> [YOUR OBJECTIVE] When you copy the records, keep every word exact and leave the pictures out.
:: DATA LISTING
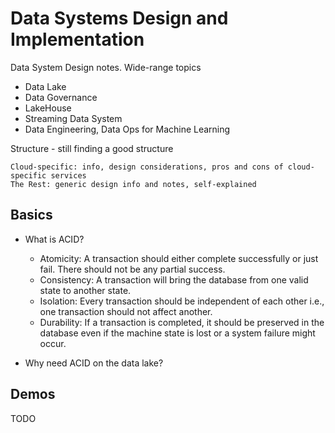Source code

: # Data Systems Design and Implementation

Data System Design notes. Wide-range topics
- Data Lake
- Data Governance
- LakeHouse
- Streaming Data System
- Data Engineering, Data Ops for Machine Learning

Structure - still finding a good structure
```
Cloud-specific: info, design considerations, pros and cons of cloud-specific services
The Rest: generic design info and notes, self-explained
```

## Basics

- What is ACID?
    - Atomicity: A transaction should either complete successfully or just fail. There should not be any partial success.
    - Consistency: A transaction will bring the database from one valid state to another state.
    - Isolation: Every transaction should be independent of each other i.e., one transaction should not affect another.
    - Durability: If a transaction is completed, it should be preserved in the database even if the machine state is lost or a system failure might occur.

- Why need ACID on the data lake?

## Demos

TODO
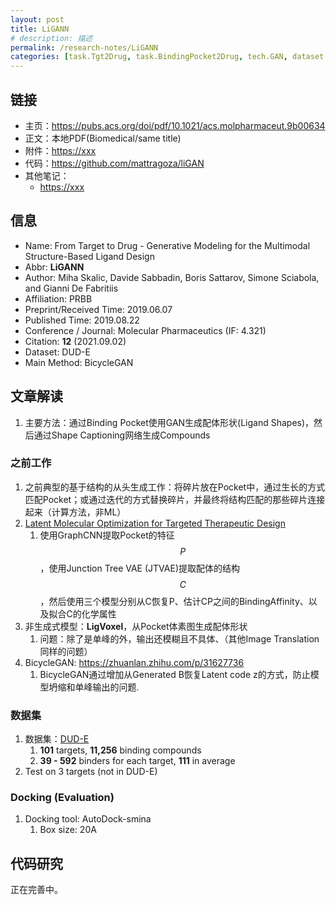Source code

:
```yaml
---
layout: post
title: LiGANN
# description: 描述
permalink: /research-notes/LiGANN
categories: [task.Tgt2Drug, task.BindingPocket2Drug, tech.GAN, dataset.DUD-E]
---
```


## 链接

- 主页：<https://pubs.acs.org/doi/pdf/10.1021/acs.molpharmaceut.9b00634>
- 正文：本地PDF(Biomedical/same title)
- 附件：<https://xxx>
- 代码：<https://github.com/mattragoza/liGAN>
- 其他笔记：
  - <https://xxx>

## 信息

- Name: From Target to Drug - Generative Modeling for the Multimodal Structure-Based Ligand Design
- Abbr: **LiGANN**
- Author: Miha Skalic, Davide Sabbadin, Boris Sattarov, Simone Sciabola, and Gianni De Fabritiis
- Affiliation: PRBB
- Preprint/Received Time: 2019.06.07
- Published Time: 2019.08.22
- Conference / Journal: Molecular Pharmaceutics (IF: 4.321)
- Citation: **12** (2021.09.02)
- Dataset: DUD-E
- Main Method: BicycleGAN

## 文章解读

1. 主要方法：通过Binding Pocket使用GAN生成配体形状(Ligand Shapes)，然后通过Shape Captioning网络生成Compounds

### 之前工作

1. 之前典型的基于结构的从头生成工作：将碎片放在Pocket中，通过生长的方式匹配Pocket；或通过迭代的方式替换碎片，并最终将结构匹配的那些碎片连接起来（计算方法，非ML）
2. [Latent Molecular Optimization for Targeted Therapeutic Design](https://arxiv.org/abs/1809.02032)
   1. 使用GraphCNN提取Pocket的特征$$P$$，使用Junction Tree VAE (JTVAE)提取配体的结构$$C$$，然后使用三个模型分别从C恢复P、估计CP之间的BindingAffinity、以及拟合C的化学属性
3. 非生成式模型：**LigVoxel**，从Pocket体素图生成配体形状
   1. 问题：除了是单峰的外，输出还模糊且不具体、（其他Image Translation同样的问题）
4. BicycleGAN: <https://zhuanlan.zhihu.com/p/31627736>
   1. BicycleGAN通过增加从Generated B恢复Latent code z的方式，防止模型坍缩和单峰输出的问题.

### 数据集

1. 数据集：[DUD-E](https://pubs.acs.org/doi/10.1021/jm300687e)
   1. **101** targets, **11,256** binding compounds
   2. **39 - 592** binders for each target, **111** in average
2. Test on 3 targets (not in DUD-E)

### Docking (Evaluation)

1. Docking tool: AutoDock-smina
   1. Box size: 20A

## 代码研究

正在完善中。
::::
> [OUTPUT]
Source code

: # Data Systems Design and Implementation

Data System Design notes. Wide-range topics
- Data Lake
- Data Governance
- LakeHouse
- Streaming Data System
- Data Engineering, Data Ops for Machine Learning

Structure - still finding a good structure
```
Cloud-specific: info, design considerations, pros and cons of cloud-specific services
The Rest: generic design info and notes, self-explained
```

## Basics

- What is ACID?
    - Atomicity: A transaction should either complete successfully or just fail. There should not be any partial success.
    - Consistency: A transaction will bring the database from one valid state to another state.
    - Isolation: Every transaction should be independent of each other i.e., one transaction should not affect another.
    - Durability: If a transaction is completed, it should be preserved in the database even if the machine state is lost or a system failure might occur.

- Why need ACID on the data lake?

## Demos

TODO
Source code

:
```yaml
---
layout: post
title: LiGANN
# description: 描述
permalink: /research-notes/LiGANN
categories: [task.Tgt2Drug, task.BindingPocket2Drug, tech.GAN, dataset.DUD-E]
---
```


## 链接

- 主页：<https://pubs.acs.org/doi/pdf/10.1021/acs.molpharmaceut.9b00634>
- 正文：本地PDF(Biomedical/same title)
- 附件：<https://xxx>
- 代码：<https://github.com/mattragoza/liGAN>
- 其他笔记：
  - <https://xxx>

## 信息

- Name: From Target to Drug - Generative Modeling for the Multimodal Structure-Based Ligand Design
- Abbr: **LiGANN**
- Author: Miha Skalic, Davide Sabbadin, Boris Sattarov, Simone Sciabola, and Gianni De Fabritiis
- Affiliation: PRBB
- Preprint/Received Time: 2019.06.07
- Published Time: 2019.08.22
- Conference / Journal: Molecular Pharmaceutics (IF: 4.321)
- Citation: **12** (2021.09.02)
- Dataset: DUD-E
- Main Method: BicycleGAN

## 文章解读

1. 主要方法：通过Binding Pocket使用GAN生成配体形状(Ligand Shapes)，然后通过Shape Captioning网络生成Compounds

### 之前工作

1. 之前典型的基于结构的从头生成工作：将碎片放在Pocket中，通过生长的方式匹配Pocket；或通过迭代的方式替换碎片，并最终将结构匹配的那些碎片连接起来（计算方法，非ML）
2. [Latent Molecular Optimization for Targeted Therapeutic Design](https://arxiv.org/abs/1809.02032)
   1. 使用GraphCNN提取Pocket的特征$$P$$，使用Junction Tree VAE (JTVAE)提取配体的结构$$C$$，然后使用三个模型分别从C恢复P、估计CP之间的BindingAffinity、以及拟合C的化学属性
3. 非生成式模型：**LigVoxel**，从Pocket体素图生成配体形状
   1. 问题：除了是单峰的外，输出还模糊且不具体、（其他Image Translation同样的问题）
4. BicycleGAN: <https://zhuanlan.zhihu.com/p/31627736>
   1. BicycleGAN通过增加从Generated B恢复Latent code z的方式，防止模型坍缩和单峰输出的问题.

### 数据集

1. 数据集：[DUD-E](https://pubs.acs.org/doi/10.1021/jm300687e)
   1. **101** targets, **11,256** binding compounds
   2. **39 - 592** binders for each target, **111** in average
2. Test on 3 targets (not in DUD-E)

### Docking (Evaluation)

1. Docking tool: AutoDock-smina
   1. Box size: 20A

## 代码研究

正在完善中。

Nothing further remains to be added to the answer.